From 1995 to 1996, Omarov was a specialist and the head of the department of the National Commission of Kazakhstan. In 2001 he became the head of department of the Food Contract Corporation CJSC. From 2001 to 2006 he served as the company's director of the Department and the Managing Director. In 2006 Omarov became the Vice President of Food Contract Corporation JSC. From 2007 to 2008 he served as the deputy head of the Household Management Department of the Parliament at the Office of the President of Kazakhstan. In 2008 Omarov became the state inspector of the Department of State Control and Territorial Organizational Work of the Administration of the President. From 2011 to 2014 he was a member of the Accounts Committee for Control over Execution of the Republican Budget.

=== Political career ===
On 1 April 2014, Omarov was appointed as the Vice Minister of Agriculture of Kazakhstan. He served that position until he became the member of the Mäjilis shortly after the 2016 legislative elections.

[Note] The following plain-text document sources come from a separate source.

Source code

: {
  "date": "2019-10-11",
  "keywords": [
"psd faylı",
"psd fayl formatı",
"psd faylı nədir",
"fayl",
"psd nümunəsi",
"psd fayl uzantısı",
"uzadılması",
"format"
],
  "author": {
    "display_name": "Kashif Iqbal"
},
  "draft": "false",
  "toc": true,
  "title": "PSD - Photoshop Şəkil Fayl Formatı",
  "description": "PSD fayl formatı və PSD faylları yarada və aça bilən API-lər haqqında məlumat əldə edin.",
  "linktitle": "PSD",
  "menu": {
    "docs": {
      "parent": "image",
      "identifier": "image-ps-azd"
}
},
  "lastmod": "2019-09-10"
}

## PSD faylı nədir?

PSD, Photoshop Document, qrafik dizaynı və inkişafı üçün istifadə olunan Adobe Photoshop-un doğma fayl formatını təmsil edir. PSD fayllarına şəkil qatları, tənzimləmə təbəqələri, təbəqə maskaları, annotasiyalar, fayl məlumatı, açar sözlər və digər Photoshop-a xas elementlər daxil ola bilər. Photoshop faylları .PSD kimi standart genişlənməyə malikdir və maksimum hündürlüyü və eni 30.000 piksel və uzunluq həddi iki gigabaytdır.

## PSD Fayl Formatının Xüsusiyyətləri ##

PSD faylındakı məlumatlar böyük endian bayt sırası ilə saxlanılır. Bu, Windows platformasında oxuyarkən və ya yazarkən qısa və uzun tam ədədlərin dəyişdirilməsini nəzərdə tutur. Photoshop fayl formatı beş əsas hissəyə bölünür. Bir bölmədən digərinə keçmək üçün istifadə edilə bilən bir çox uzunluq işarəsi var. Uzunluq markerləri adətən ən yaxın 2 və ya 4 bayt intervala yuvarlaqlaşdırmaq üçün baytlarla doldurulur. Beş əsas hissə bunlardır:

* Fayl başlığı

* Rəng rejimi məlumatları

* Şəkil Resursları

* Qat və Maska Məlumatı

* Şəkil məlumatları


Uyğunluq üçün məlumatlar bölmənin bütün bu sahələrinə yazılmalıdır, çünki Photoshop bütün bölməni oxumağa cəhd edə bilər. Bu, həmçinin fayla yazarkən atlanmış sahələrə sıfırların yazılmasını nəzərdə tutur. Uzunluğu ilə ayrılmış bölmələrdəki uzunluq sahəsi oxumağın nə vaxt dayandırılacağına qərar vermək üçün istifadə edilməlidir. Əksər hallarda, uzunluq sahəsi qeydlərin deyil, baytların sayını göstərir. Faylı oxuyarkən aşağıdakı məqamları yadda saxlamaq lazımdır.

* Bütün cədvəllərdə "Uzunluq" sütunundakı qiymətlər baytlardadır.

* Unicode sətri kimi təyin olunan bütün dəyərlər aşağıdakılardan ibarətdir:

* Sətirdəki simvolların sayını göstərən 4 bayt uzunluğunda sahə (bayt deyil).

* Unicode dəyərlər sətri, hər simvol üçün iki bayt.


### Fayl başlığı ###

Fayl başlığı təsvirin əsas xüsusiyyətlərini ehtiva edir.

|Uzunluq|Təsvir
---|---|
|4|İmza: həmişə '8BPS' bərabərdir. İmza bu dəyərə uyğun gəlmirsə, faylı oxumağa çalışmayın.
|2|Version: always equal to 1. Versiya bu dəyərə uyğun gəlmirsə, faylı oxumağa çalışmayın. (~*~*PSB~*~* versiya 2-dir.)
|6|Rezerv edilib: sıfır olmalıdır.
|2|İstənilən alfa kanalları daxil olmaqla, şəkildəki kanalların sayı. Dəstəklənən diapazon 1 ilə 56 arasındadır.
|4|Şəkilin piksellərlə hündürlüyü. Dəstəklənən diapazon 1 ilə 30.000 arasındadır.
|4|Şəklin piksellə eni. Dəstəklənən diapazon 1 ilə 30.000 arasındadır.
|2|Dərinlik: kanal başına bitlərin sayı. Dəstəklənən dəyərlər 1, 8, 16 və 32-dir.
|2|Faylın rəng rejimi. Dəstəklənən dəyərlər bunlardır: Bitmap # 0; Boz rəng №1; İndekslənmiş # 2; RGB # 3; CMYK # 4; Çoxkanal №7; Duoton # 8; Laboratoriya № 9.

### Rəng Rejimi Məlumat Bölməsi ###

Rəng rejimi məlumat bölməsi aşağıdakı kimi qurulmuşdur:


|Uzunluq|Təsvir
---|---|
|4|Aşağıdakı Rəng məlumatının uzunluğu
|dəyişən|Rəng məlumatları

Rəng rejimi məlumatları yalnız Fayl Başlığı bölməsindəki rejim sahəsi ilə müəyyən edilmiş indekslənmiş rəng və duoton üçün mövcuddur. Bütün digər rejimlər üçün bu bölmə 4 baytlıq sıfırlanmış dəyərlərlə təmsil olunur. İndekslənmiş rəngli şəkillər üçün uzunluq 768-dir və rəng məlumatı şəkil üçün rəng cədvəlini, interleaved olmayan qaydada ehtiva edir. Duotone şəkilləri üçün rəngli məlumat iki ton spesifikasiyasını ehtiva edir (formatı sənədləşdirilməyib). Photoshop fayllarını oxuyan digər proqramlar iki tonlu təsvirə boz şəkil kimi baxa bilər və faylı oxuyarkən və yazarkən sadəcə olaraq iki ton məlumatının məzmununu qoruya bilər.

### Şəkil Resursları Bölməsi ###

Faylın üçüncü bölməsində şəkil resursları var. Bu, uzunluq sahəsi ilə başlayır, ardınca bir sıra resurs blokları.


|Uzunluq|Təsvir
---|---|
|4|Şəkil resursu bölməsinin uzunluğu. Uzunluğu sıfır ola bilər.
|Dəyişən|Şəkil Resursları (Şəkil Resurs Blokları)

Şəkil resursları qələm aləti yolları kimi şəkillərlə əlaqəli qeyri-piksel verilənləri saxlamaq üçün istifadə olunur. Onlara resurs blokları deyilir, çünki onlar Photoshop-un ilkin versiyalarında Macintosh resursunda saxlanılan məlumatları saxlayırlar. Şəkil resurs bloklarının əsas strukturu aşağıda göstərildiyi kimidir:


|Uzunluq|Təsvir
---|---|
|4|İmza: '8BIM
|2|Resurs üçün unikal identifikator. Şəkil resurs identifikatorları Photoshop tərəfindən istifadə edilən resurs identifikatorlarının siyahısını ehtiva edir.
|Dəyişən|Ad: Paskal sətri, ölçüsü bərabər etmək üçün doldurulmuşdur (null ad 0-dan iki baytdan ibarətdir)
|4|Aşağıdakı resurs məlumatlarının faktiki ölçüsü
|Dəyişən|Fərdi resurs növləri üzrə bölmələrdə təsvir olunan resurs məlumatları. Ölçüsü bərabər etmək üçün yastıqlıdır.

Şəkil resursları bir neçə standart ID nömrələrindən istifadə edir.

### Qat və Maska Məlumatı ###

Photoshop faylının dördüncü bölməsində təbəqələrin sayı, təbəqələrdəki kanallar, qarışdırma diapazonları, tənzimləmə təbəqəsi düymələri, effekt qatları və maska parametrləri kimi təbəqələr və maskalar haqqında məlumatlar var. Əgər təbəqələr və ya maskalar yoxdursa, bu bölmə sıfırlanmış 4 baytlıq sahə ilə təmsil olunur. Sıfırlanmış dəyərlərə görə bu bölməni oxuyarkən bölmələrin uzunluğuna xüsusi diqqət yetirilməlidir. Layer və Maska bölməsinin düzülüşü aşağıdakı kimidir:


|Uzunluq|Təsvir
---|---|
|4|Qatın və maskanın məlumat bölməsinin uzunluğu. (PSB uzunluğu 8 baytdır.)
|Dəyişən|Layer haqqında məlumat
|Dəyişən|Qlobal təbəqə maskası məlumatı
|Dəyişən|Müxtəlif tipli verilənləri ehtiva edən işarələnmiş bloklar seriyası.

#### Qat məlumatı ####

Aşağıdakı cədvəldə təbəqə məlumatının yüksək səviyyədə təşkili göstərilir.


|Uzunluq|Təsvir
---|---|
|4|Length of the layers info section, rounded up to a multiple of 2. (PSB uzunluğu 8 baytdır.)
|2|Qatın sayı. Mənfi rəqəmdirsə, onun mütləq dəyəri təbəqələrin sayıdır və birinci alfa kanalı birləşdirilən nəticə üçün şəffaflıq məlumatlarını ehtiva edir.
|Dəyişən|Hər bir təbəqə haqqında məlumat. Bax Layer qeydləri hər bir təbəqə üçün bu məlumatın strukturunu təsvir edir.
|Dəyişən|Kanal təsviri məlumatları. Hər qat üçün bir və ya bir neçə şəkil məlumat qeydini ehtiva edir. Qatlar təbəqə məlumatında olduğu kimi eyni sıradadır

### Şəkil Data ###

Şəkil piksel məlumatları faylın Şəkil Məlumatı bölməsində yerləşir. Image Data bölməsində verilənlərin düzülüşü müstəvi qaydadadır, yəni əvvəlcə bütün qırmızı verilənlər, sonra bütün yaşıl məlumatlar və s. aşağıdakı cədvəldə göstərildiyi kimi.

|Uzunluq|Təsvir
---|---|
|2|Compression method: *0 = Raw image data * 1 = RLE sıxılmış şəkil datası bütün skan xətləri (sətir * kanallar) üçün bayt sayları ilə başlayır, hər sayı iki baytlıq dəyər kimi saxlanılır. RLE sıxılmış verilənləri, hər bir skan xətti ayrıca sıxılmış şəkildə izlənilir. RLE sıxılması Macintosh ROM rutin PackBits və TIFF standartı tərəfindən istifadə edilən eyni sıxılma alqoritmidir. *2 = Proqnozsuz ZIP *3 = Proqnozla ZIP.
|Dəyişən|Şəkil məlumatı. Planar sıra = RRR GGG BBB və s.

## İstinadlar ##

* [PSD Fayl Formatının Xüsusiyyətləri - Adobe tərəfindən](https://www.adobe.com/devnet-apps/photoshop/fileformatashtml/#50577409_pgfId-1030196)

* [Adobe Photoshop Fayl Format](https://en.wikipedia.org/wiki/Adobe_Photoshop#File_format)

On 25 February 2019, Omarov was appointed as the Minister of Agriculture after the previous government was dismissed. On 10 July 2021, President Kassym-Jomart Tokayev called for resignation of Omarov, citing his failure in dealing with a drought which severely affected the Mangystau and Kyzylorda regions that resulted in deaths of cattle and the inflated prices for livestock products. That same day under a presidential decree, Omarov was relieved from his post. From there, he was subsequently replaced by Erbol Qaraşukeev whom became an acting Agriculture Minister.

== Awards and titles ==

- 2020 (December 3) — Order of Parasat;
- 2013 — Order of Kurmet;
- 2008 — Honorary Citizen of the city of Turkestan;
- 2010 — Awarded with a graceful letter of the Republic of Kazakhstan.

=== Public anniversary medals ===

- 2001 — Medal "10 years of independence of the Republic of Kazakhstan";
- 2004 — Medal "50 year of Celine";
- 2008 — Medal "10 years of Astana";
- 2011 — Medal "20 years of independence of the Republic of Kazakhstan"
- 2016 — Medal "25 years of independence of the Republic of Kazakhstan"
- 2018 — Medal "20 years of Astana".